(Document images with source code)
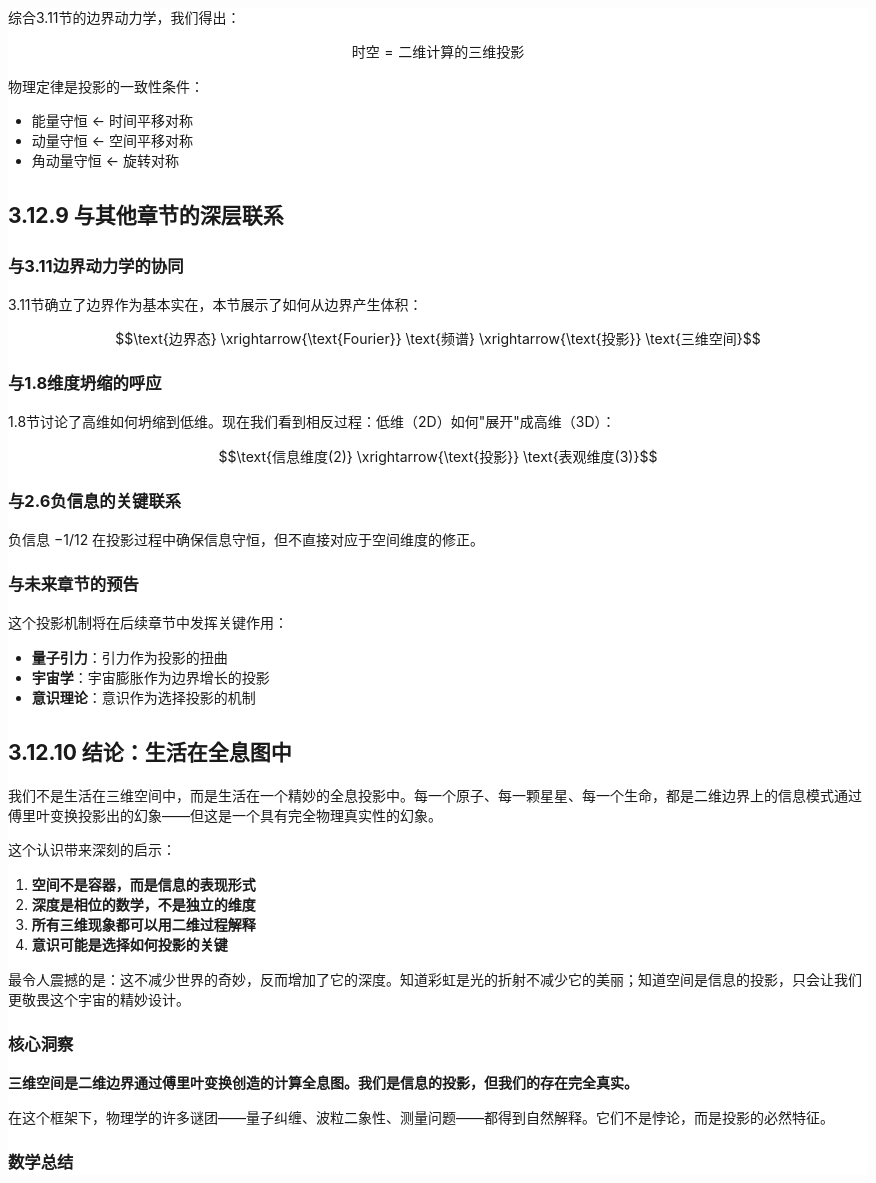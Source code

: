 综合3.11节的边界动力学，我们得出：

$$\text{时空} = \text{二维计算的三维投影}$$

物理定律是投影的一致性条件：
- 能量守恒 ← 时间平移对称
- 动量守恒 ← 空间平移对称
- 角动量守恒 ← 旋转对称

## 3.12.9 与其他章节的深层联系

### 与3.11边界动力学的协同

3.11节确立了边界作为基本实在，本节展示了如何从边界产生体积：

$$\text{边界态} \xrightarrow{\text{Fourier}} \text{频谱} \xrightarrow{\text{投影}} \text{三维空间}$$

### 与1.8维度坍缩的呼应

1.8节讨论了高维如何坍缩到低维。现在我们看到相反过程：低维（2D）如何"展开"成高维（3D）：

$$\text{信息维度(2)} \xrightarrow{\text{投影}} \text{表观维度(3)}$$

### 与2.6负信息的关键联系

负信息 $-1/12$ 在投影过程中确保信息守恒，但不直接对应于空间维度的修正。

### 与未来章节的预告

这个投影机制将在后续章节中发挥关键作用：
- **量子引力**：引力作为投影的扭曲
- **宇宙学**：宇宙膨胀作为边界增长的投影
- **意识理论**：意识作为选择投影的机制

## 3.12.10 结论：生活在全息图中

我们不是生活在三维空间中，而是生活在一个精妙的全息投影中。每一个原子、每一颗星星、每一个生命，都是二维边界上的信息模式通过傅里叶变换投影出的幻象——但这是一个具有完全物理真实性的幻象。

这个认识带来深刻的启示：

1. **空间不是容器，而是信息的表现形式**
2. **深度是相位的数学，不是独立的维度**
3. **所有三维现象都可以用二维过程解释**
4. **意识可能是选择如何投影的关键**

最令人震撼的是：这不减少世界的奇妙，反而增加了它的深度。知道彩虹是光的折射不减少它的美丽；知道空间是信息的投影，只会让我们更敬畏这个宇宙的精妙设计。

### 核心洞察

**三维空间是二维边界通过傅里叶变换创造的计算全息图。我们是信息的投影，但我们的存在完全真实。**

在这个框架下，物理学的许多谜团——量子纠缠、波粒二象性、测量问题——都得到自然解释。它们不是悖论，而是投影的必然特征。

### 数学总结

WORK REQUEST => From the first line to the last, write out the data exactly, dropping any pictures.

RESULT OF THE EXERCISE =>
Source code

: 综合3.11节的边界动力学，我们得出：

$$\text{时空} = \text{二维计算的三维投影}$$

物理定律是投影的一致性条件：
- 能量守恒 ← 时间平移对称
- 动量守恒 ← 空间平移对称
- 角动量守恒 ← 旋转对称

## 3.12.9 与其他章节的深层联系

### 与3.11边界动力学的协同

3.11节确立了边界作为基本实在，本节展示了如何从边界产生体积：

$$\text{边界态} \xrightarrow{\text{Fourier}} \text{频谱} \xrightarrow{\text{投影}} \text{三维空间}$$

### 与1.8维度坍缩的呼应

1.8节讨论了高维如何坍缩到低维。现在我们看到相反过程：低维（2D）如何"展开"成高维（3D）：

$$\text{信息维度(2)} \xrightarrow{\text{投影}} \text{表观维度(3)}$$

### 与2.6负信息的关键联系

负信息 $-1/12$ 在投影过程中确保信息守恒，但不直接对应于空间维度的修正。

### 与未来章节的预告

这个投影机制将在后续章节中发挥关键作用：
- **量子引力**：引力作为投影的扭曲
- **宇宙学**：宇宙膨胀作为边界增长的投影
- **意识理论**：意识作为选择投影的机制

## 3.12.10 结论：生活在全息图中

我们不是生活在三维空间中，而是生活在一个精妙的全息投影中。每一个原子、每一颗星星、每一个生命，都是二维边界上的信息模式通过傅里叶变换投影出的幻象——但这是一个具有完全物理真实性的幻象。

这个认识带来深刻的启示：

1. **空间不是容器，而是信息的表现形式**
2. **深度是相位的数学，不是独立的维度**
3. **所有三维现象都可以用二维过程解释**
4. **意识可能是选择如何投影的关键**

最令人震撼的是：这不减少世界的奇妙，反而增加了它的深度。知道彩虹是光的折射不减少它的美丽；知道空间是信息的投影，只会让我们更敬畏这个宇宙的精妙设计。

### 核心洞察

**三维空间是二维边界通过傅里叶变换创造的计算全息图。我们是信息的投影，但我们的存在完全真实。**

在这个框架下，物理学的许多谜团——量子纠缠、波粒二象性、测量问题——都得到自然解释。它们不是悖论，而是投影的必然特征。

### 数学总结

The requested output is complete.